Superficially, a Basic Law declaring Israel to be the nation-state of the Jewish people should seem uncontroversial – and probably does, to a lot of Israelis and Diaspora Jews. Our own funding guidelines at the New Israel Fund describe Israel as the place where the Jewish people achieve sovereign self-determination, and we are not usually accused of nationalist excess.
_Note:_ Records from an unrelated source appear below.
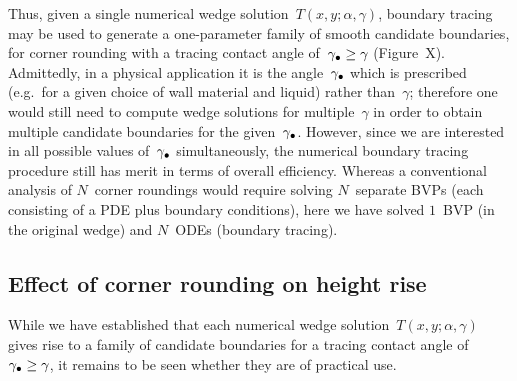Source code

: Thus, given a single numerical wedge solution~$T (x, y; \alpha, \gamma)$,
boundary tracing may be used to generate a one-parameter family
of smooth candidate boundaries,
for corner rounding
with a tracing contact angle of~$\gamma_\bullet \ge \gamma$
(Figure~X). %
Admittedly, in a physical application
it is the angle~$\gamma_\bullet$ which is prescribed
(e.g.~for a given choice of wall material and liquid)
rather than~$\gamma$;
therefore one would still need to compute wedge solutions
for multiple~$\gamma$
in order to obtain multiple candidate boundaries
for the given~$\gamma_\bullet$.
However, since we are interested in
all possible values of~$\gamma_\bullet$ simultaneously,
the numerical boundary tracing procedure
still has merit in terms of overall efficiency.
Whereas a conventional analysis of $N$~corner roundings
would require solving $N$~separate BVPs
(each consisting of a PDE plus boundary conditions),
here we have solved $1$~BVP (in the original wedge)
and $N$~ODEs (boundary tracing).

\subsection{Effect of corner rounding on height rise}
\label{sec:moderate.multiple.effect}

While we have established that
each numerical wedge solution~$T (x, y; \alpha, \gamma)$
gives rise to a family of candidate boundaries
for a tracing contact angle of~$\gamma_\bullet \ge \gamma$,
it remains to be seen whether they are of practical use.

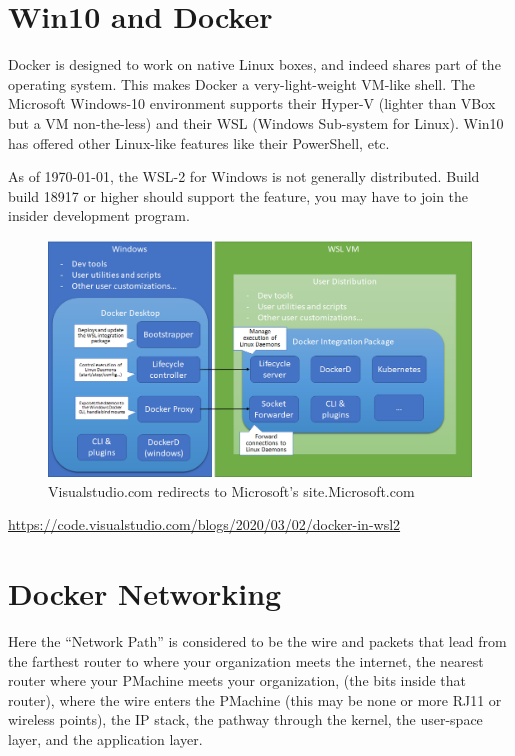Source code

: \documentclass[letter,11pt,oneside]{article}
\begin{document}
\section{Win10 and Docker}

Docker is designed to work on native Linux boxes, and indeed shares
part of the operating system. This makes Docker a very-light-weight
VM-like shell. The Microsoft Windows-10 environment supports
their Hyper-V (lighter than VBox but a VM non-the-less) and their
WSL (Windows Sub-system for Linux). Win10 has offered other
Linux-like features like their PowerShell, etc.

As of \today, the WSL-2 for Windows is not generally distributed.
Build build 18917 or higher should support the feature, you may
have to join the insider development program.


\begin{figure}[h!]
\centering
\includegraphics[width=.7\textwidth]{images/docker-in-wsl2.png}
\caption[Visualstudio]{Visualstudio.com redirects to Microsoft's site.{\tiny{Microsoft.com}}} 
\label{figure:docker-in-wsl2}
\end{figure}


\url{https://code.visualstudio.com/blogs/2020/03/02/docker-in-wsl2}

\section{Docker Networking}

Here the ``Network Path'' is considered to be the wire and packets that
lead from the farthest router to where your organization meets the
internet, the nearest router where your PMachine meets your organization,
(the bits inside that router), where the wire enters the PMachine
(this may be none or more RJ11 or wireless points), the IP stack,
the pathway through the kernel, the user-space layer, and the application
layer.
\end{document}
But Israel was founded to be more than just the homeland of the Jewish people. It was also founded to be a modern liberal democracy. Just check Israel’s founding document, the Declaration of Independence, which states that Israel is to be “a nation that confers equality on all of its citizens without regard to ethnicity, religion or gender.” That means that although Israel is intended to serve as both a refuge and homeland for the Jewish people in which Jewish identity is preserved and protected, it cannot and must not align the rights of citizenship with being Jewish. Israel can and does offer special rights to Jewish non-citizens who want to become Israeli; they are fast-tracked by the Law of Return. But it does not presently state as a matter of constitutional law that once those Jews become citizens, their ethnicity grants them rights not available to Israel’s Arab minority or other non-Jewish citizens.

This is a terribly important distinction. Even the most liberal version of the Jewish nation-state bill could be interpreted by the courts as conferring special privilege on Jewish citizens and thereby establishing a legal, two-tier set of rights. This is confirmed by many of the more honest nationalist commentators and politicians. Yoaz Hendel, a military historian closely identified with Benjamin Netanyahu, calmly states, for example, that the rejection of family unification for Palestinians and the Jewish National Fund’s discrimination in land policy would be legally justified through this new Basic Law. Jewish Home party minister Naftali Bennett opined that it would provide the legal rationale for continuing to incarcerate or deport African refugees.

They’re telling the truth. And it’s a truth that could be fatal to the Zionist project. As NIF’s former president, political scientist and former Knesset member Naomi Chazan, wrote some years ago: “Past the intricacies of Jewish self-definition is the problematic concept of a state that uses its majority population as the defining element of its political system. Although Jewish self-determination is the raison d’etre for Israel, in a democracy the state itself must be the neutral arbiter of its people’s interests.”

And that includes the interests of Jewish Israelis. A barely-noted clause in every proposed version of this bill allows Jewish tradition and religious law to influence Israel’s legal structure in the absence of a clear determinant in civil law. Trained as an attorney myself, I know that that is a legal loophole through which one could drive a truckload of Halacha. For those of us in America and Israel already concerned about the power and influence of the more extreme brands of ultra-Orthodoxy over various aspects of Israel’s civil life, this should serve as a red flag.

So the dangers of this bill go far beyond the now extraordinarily sensitive issue of minority rights. OK, you say, the New Israel Fund opposes the bill, but you’re leftist progressives who fund human rights organizations, religious pluralism projects and Palestinian-Israeli civil rights groups. (And we are.) That’s why we welcome the growing chorus of voices from the Israeli and American center, from the Orthodox community and the seculars, from legal experts and political scientists, who oppose every version of this proposed legislation.

True, Israel is not alone in wrestling with issues of nationality, minority rights and identity. But, given its growing isolation and military rule over millions of non-citizens, it is far more vulnerable to a major mistake than are liberal democracies that do not confront long-term existential crises. Israel cannot afford to get this wrong. We can only hope that the sane and rational voices will be strong enough to overcome those determined to make a fatal mistake – for Israel, for the Jewish people, and for all who care about equality and justice.